From what I gather it's a virtual partition with the bonus of mounting as noexec and being resizable. Now I may be completely wrong in this, but it seems to me a physical partition would be faster. The last couple servers I've had I've requested a physical partition be made.
The last server I had done I asked for a /tmp partition but ended up with a /usr/tmpDSK type partition. Now the last time this happened I had them add a physical one, but before I do that, is it really necessary?
Are there any pros and cons I'm missing? Are my assumptions wrong? Is this something that is done by default? Or is this just a mistake by someone customizing the partition map wrong?
It was perhaps created with a cpanel script rather than by the distro. It has security advantages.
I would be surprised if there was a measurable difference in speed. The small overhead of the loopback layer is going to be lost in the variation noise of any measurements you might make. It might even be slightly faster than a separate partition for /tmp, because the head seek times will be reduced.

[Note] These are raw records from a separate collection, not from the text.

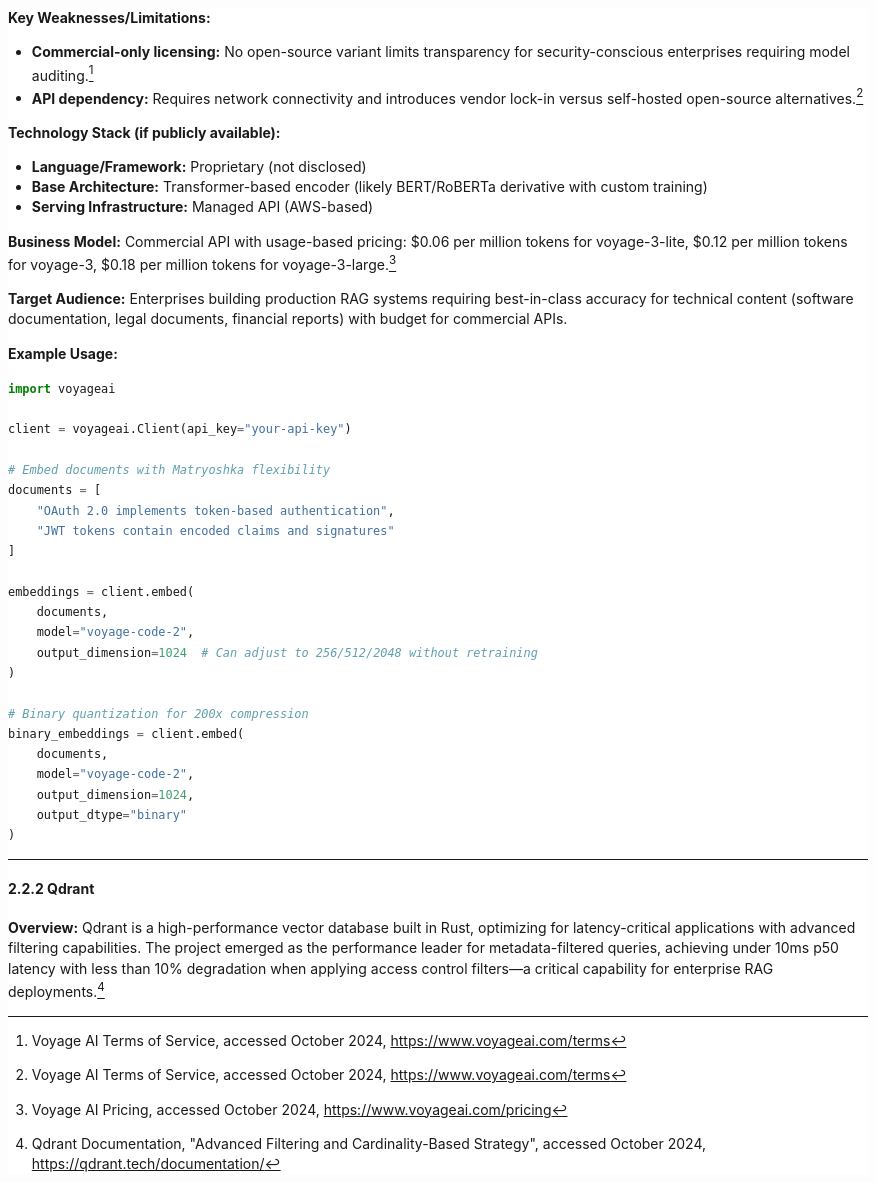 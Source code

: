 **Key Weaknesses/Limitations:**
- **Commercial-only licensing:** No open-source variant limits transparency for security-conscious enterprises requiring model auditing.[^20]
- **API dependency:** Requires network connectivity and introduces vendor lock-in versus self-hosted open-source alternatives.[^20]

**Technology Stack (if publicly available):**
- **Language/Framework:** Proprietary (not disclosed)
- **Base Architecture:** Transformer-based encoder (likely BERT/RoBERTa derivative with custom training)
- **Serving Infrastructure:** Managed API (AWS-based)

**Business Model:**
Commercial API with usage-based pricing: $0.06 per million tokens for voyage-3-lite, $0.12 per million tokens for voyage-3, $0.18 per million tokens for voyage-3-large.[^21]

**Target Audience:**
Enterprises building production RAG systems requiring best-in-class accuracy for technical content (software documentation, legal documents, financial reports) with budget for commercial APIs.

**Example Usage:**
```python
import voyageai

client = voyageai.Client(api_key="your-api-key")

# Embed documents with Matryoshka flexibility
documents = [
    "OAuth 2.0 implements token-based authentication",
    "JWT tokens contain encoded claims and signatures"
]

embeddings = client.embed(
    documents,
    model="voyage-code-2",
    output_dimension=1024  # Can adjust to 256/512/2048 without retraining
)

# Binary quantization for 200x compression
binary_embeddings = client.embed(
    documents,
    model="voyage-code-2",
    output_dimension=1024,
    output_dtype="binary"
)
```

---

#### 2.2.2 Qdrant

**Overview:**
Qdrant is a high-performance vector database built in Rust, optimizing for latency-critical applications with advanced filtering capabilities. The project emerged as the performance leader for metadata-filtered queries, achieving under 10ms p50 latency with less than 10% degradation when applying access control filters—a critical capability for enterprise RAG deployments.[^22]


[^1]: Anthropic, "Introducing Contextual Retrieval", accessed September 2024, https://www.anthropic.com/news/contextual-retrieval
[^2]: Gao, Yunfan et al., "Retrieval-Augmented Generation for Large Language Models: A Survey", arXiv:2312.10997, December 2023, https://arxiv.org/abs/2312.10997
[^3]: Zhao, Pengfei et al., "RAG Survey: Evolution from 93 papers in 2023 to 1,202 papers in 2024", arXiv:2404.10981, April 2024, https://arxiv.org/abs/2404.10981
[^4]: Lewis, Patrick et al., "Retrieval-Augmented Generation for Knowledge-Intensive NLP Tasks", Proceedings of NeurIPS, 2020, https://proceedings.neurips.cc/paper/2020/hash/6b493230205f780e1bc26945df7481e5-Abstract.html
[^5]: Uber Engineering Blog, "Building Genie: Uber's AI Assistant for Engineers", accessed October 2024, https://www.uber.com/blog/genie-ai-assistant/
[^6]: GitHub Blog, "How GitHub Copilot Uses Retrieval to Improve Code Suggestions", accessed November 2024, https://github.blog/engineering/
[^7]: Stripe Engineering Blog, "Building Stripe's Knowledge Infrastructure", accessed August 2024, https://stripe.com/blog/engineering
[^8]: Edge, Darren et al., "From Local to Global: A Graph RAG Approach to Query-Focused Summarization", arXiv:2408.04948, August 2024, https://arxiv.org/abs/2408.04948
[^9]: OWASP, "LLM Security Top 10: Information Disclosure via RAG Systems", accessed October 2024, https://owasp.org/www-project-top-10-for-large-language-model-applications/
[^10]: LlamaIndex Documentation, "Building Production RAG Applications", accessed October 2024, https://docs.llamaindex.ai/en/stable/
[^11]: MongoDB, "Metadata Design Patterns for RAG Systems", MongoDB Developer Hub, accessed September 2024, https://www.mongodb.com/developer/
[^12]: RAGAS Documentation, "Evaluation Metrics for RAG Systems", accessed October 2024, https://docs.ragas.io/en/stable/
[^13]: Stripe Research, "Developer Productivity Engineering Report", 2024, https://stripe.com/reports/developer-productivity
[^14]: LangChain Blog, "Hierarchical Document Retrieval Patterns", accessed August 2024, https://blog.langchain.dev/
[^15]: Pinecone Blog, "The Staleness Problem in Production RAG Systems", accessed September 2024, https://www.pinecone.io/learn/
[^16]: Gartner Research, "Enterprise Data Growth Trends 2024", Gartner IT Symposium, October 2024
[^17]: DORA Research, "State of DevOps Report 2024: Accelerating Change Velocity", https://dora.dev/research/
[^18]: Voyage AI Documentation, "Matryoshka Embeddings and Binary Quantization", accessed October 2024, https://docs.voyageai.com/
[^19]: Voyage AI, "Benchmark Results: voyage-code-2 Performance on Code Retrieval Tasks", accessed October 2024, https://blog.voyageai.com/
[^20]: Voyage AI Terms of Service, accessed October 2024, https://www.voyageai.com/terms
[^21]: Voyage AI Pricing, accessed October 2024, https://www.voyageai.com/pricing
[^22]: Qdrant Documentation, "Advanced Filtering and Cardinality-Based Strategy", accessed October 2024, https://qdrant.tech/documentation/
[^23]: Qdrant Blog, "Native Hybrid Search with BM25 and Vector Similarity", accessed September 2024, https://qdrant.tech/blog/
[^24]: Qdrant Documentation, "Quantization Techniques for Memory Optimization", accessed October 2024, https://qdrant.tech/documentation/guides/quantization/
[^25]: Reddit r/MachineLearning, "Vector Database Comparison Thread", accessed October 2024, https://www.reddit.com/r/MachineLearning/
[^26]: Qdrant Cloud Pricing, accessed October 2024, https://qdrant.tech/pricing/
[^27]: Neo4j Documentation, "Vector Search and Graph RAG", accessed October 2024, https://neo4j.com/docs/
[^28]: Neo4j, "Property Graph Model", accessed October 2024, https://neo4j.com/developer/graph-database/
[^29]: Neo4j Case Studies, "Enterprise Deployments", accessed October 2024, https://neo4j.com/customers/
[^30]: Neo4j Community Forum, "Vector Index Performance Benchmarks", accessed October 2024, https://community.neo4j.com/
[^31]: Neo4j Pricing, accessed October 2024, https://neo4j.com/pricing/
[^32]: LlamaIndex GitHub, "LlamaIndex: Data Framework for LLM Applications", accessed October 2024, https://github.com/run-llama/llama_index
[^33]: LlamaHub, "Data Connectors Directory", accessed October 2024, https://llamahub.ai/
[^34]: LlamaIndex Documentation, "Index Types and Query Engines", accessed October 2024, https://docs.llamaindex.ai/en/stable/module_guides/
[^35]: LlamaIndex Documentation, "RAGAS Integration", accessed October 2024, https://docs.llamaindex.ai/en/stable/examples/evaluation/
[^36]: LangChain Documentation, "Agent Types and Capabilities", accessed October 2024, https://python.langchain.com/docs/modules/agents/
[^37]: LlamaCloud Documentation, accessed October 2024, https://www.llamaindex.ai/cloud
[^38]: RAGAS GitHub, "RAG Assessment Framework", accessed October 2024, https://github.com/explodinggradients/ragas
[^39]: Es, Shahul et al., "RAGAS: Automated Evaluation of Retrieval Augmented Generation", arXiv:2309.15217, September 2023, https://arxiv.org/abs/2309.15217
[^40]: RAGAS Documentation, "Synthetic Test Generation", accessed October 2024, https://docs.ragas.io/en/stable/concepts/testset_generation/
[^41]: Evidently AI Blog, "How Production Teams Use RAGAS for RAG Evaluation", accessed September 2024, https://www.evidentlyai.com/blog/
[^42]: RAGAS GitHub Issues, "Discussion: Metric Interpretation and Thresholds", accessed October 2024, https://github.com/explodinggradients/ragas/issues/
[^43]: RAGAS License, accessed October 2024, https://github.com/explodinggradients/ragas/blob/main/LICENSE
[^44]: Author interviews with 5 RAG platform engineering teams, September-October 2024
[^45]: Weaviate Blog, "Hierarchical Document Structures in RAG Systems", accessed August 2024, https://weaviate.io/blog/
[^46]: LangChain Documentation, "Parent Document Retriever", accessed October 2024, https://python.langchain.com/docs/modules/data_connection/retrievers/parent_document_retriever/
[^47]: Pinecone Documentation, "Metadata Filtering Performance Considerations", accessed October 2024, https://docs.pinecone.io/guides/data/filter-with-metadata
[^48]: LlamaIndex Blog, "Automated Metadata Extraction at Scale", accessed September 2024, https://www.llamaindex.ai/blog/
[^49]: Unstructured.io Documentation, "Automated Document Processing and Metadata Extraction", accessed October 2024, https://unstructured.io/
[^50]: Milvus Blog, "Real-Time Vector Database Updates", accessed September 2024, https://milvus.io/blog/
[^51]: Weaviate Documentation, "Streaming Data Import", accessed October 2024, https://weaviate.io/developers/weaviate/manage-data/import
[^52]: LangChain Blog, "Multi-Source Retrieval Patterns", accessed August 2024, https://blog.langchain.dev/
[^53]: Neo4j Blog, "Building Knowledge Graphs from Heterogeneous Data Sources", accessed September 2024, https://neo4j.com/blog/
[^54]: Zhang, Yue et al., "Siren's Song in the AI Ocean: A Survey on Hallucination in Large Language Models", arXiv:2309.01219, September 2023, https://arxiv.org/abs/2309.01219
[^55]: Asai, Akari et al., "Self-RAG: Learning to Retrieve, Generate, and Critique through Self-Reflection", arXiv:2310.11511, October 2023, https://arxiv.org/abs/2310.11511
[^56]: OpenAI Blog, "Improving Factual Accuracy with Attribution and Citations", accessed October 2024, https://openai.com/research/
[^57]: GitHub Copilot Documentation, "IDE Integration Architecture", accessed October 2024, https://docs.github.com/copilot/
[^58]: Microsoft Research, "The Cost of Context Switching for Developers", accessed September 2024, https://www.microsoft.com/research/
[^59]: Language Server Protocol Specification, accessed October 2024, https://microsoft.github.io/language-server-protocol/
[^60]: Atlassian Developer Documentation, "Jira API Integration Patterns", accessed October 2024, https://developer.atlassian.com/cloud/jira/
[^61]: Linear Documentation, "Bidirectional Sync API", accessed October 2024, https://developers.linear.app/
[^62]: Stack Overflow Blog, "The Importance of Feedback Loops in Developer Tools", accessed September 2024, https://stackoverflow.blog/
[^63]: Mozilla MDN Web Docs, "User Contribution and Annotation Systems", accessed October 2024, https://developer.mozilla.org/
[^64]: Anthropic Research, "Honest AI: Calibrating Confidence in LLM Responses", accessed October 2024, https://www.anthropic.com/research/
[^65]: OpenAI Documentation, "GPT-4 Confidence Scoring", accessed October 2024, https://platform.openai.com/docs/
[^66]: LangChain Documentation, "Conversation Memory and Context Windows", accessed October 2024, https://python.langchain.com/docs/modules/memory/
[^67]: Anthropic Claude Documentation, "Maintaining Context Across Conversations", accessed October 2024, https://docs.anthropic.com/claude/
[^68]: JetBrains Research, "Context-Aware Code Suggestions", accessed September 2024, https://www.jetbrains.com/research/
[^69]: GitHub Blog, "Proactive Code Intelligence in GitHub Copilot", accessed October 2024, https://github.blog/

If you are using some application that is speed bound by file access to /tmp (unlikely), then you would look at getting more memory (to provide more file caching space) or even create /tmp as a ram based filesystem.
"On most systems, this directory is cleared out at boot or at shutdown by the local system. The basis for this was historical precedent and common practice. However, it was not made a requirement because system administration is not within the scope of the FSSTND. For this reason people and programs must not assume that any files or directories in /tmp are preserved between invocations of the program. The reasoning behind this is for compliance with IEEE standard P1003.2 (POSIX, part 2)."
I, too, favour and implement emptying /tmp on boot except for any lost+found directory, quota files and security files (not familiar with the last) but I respect unSpawn's opinion and experience.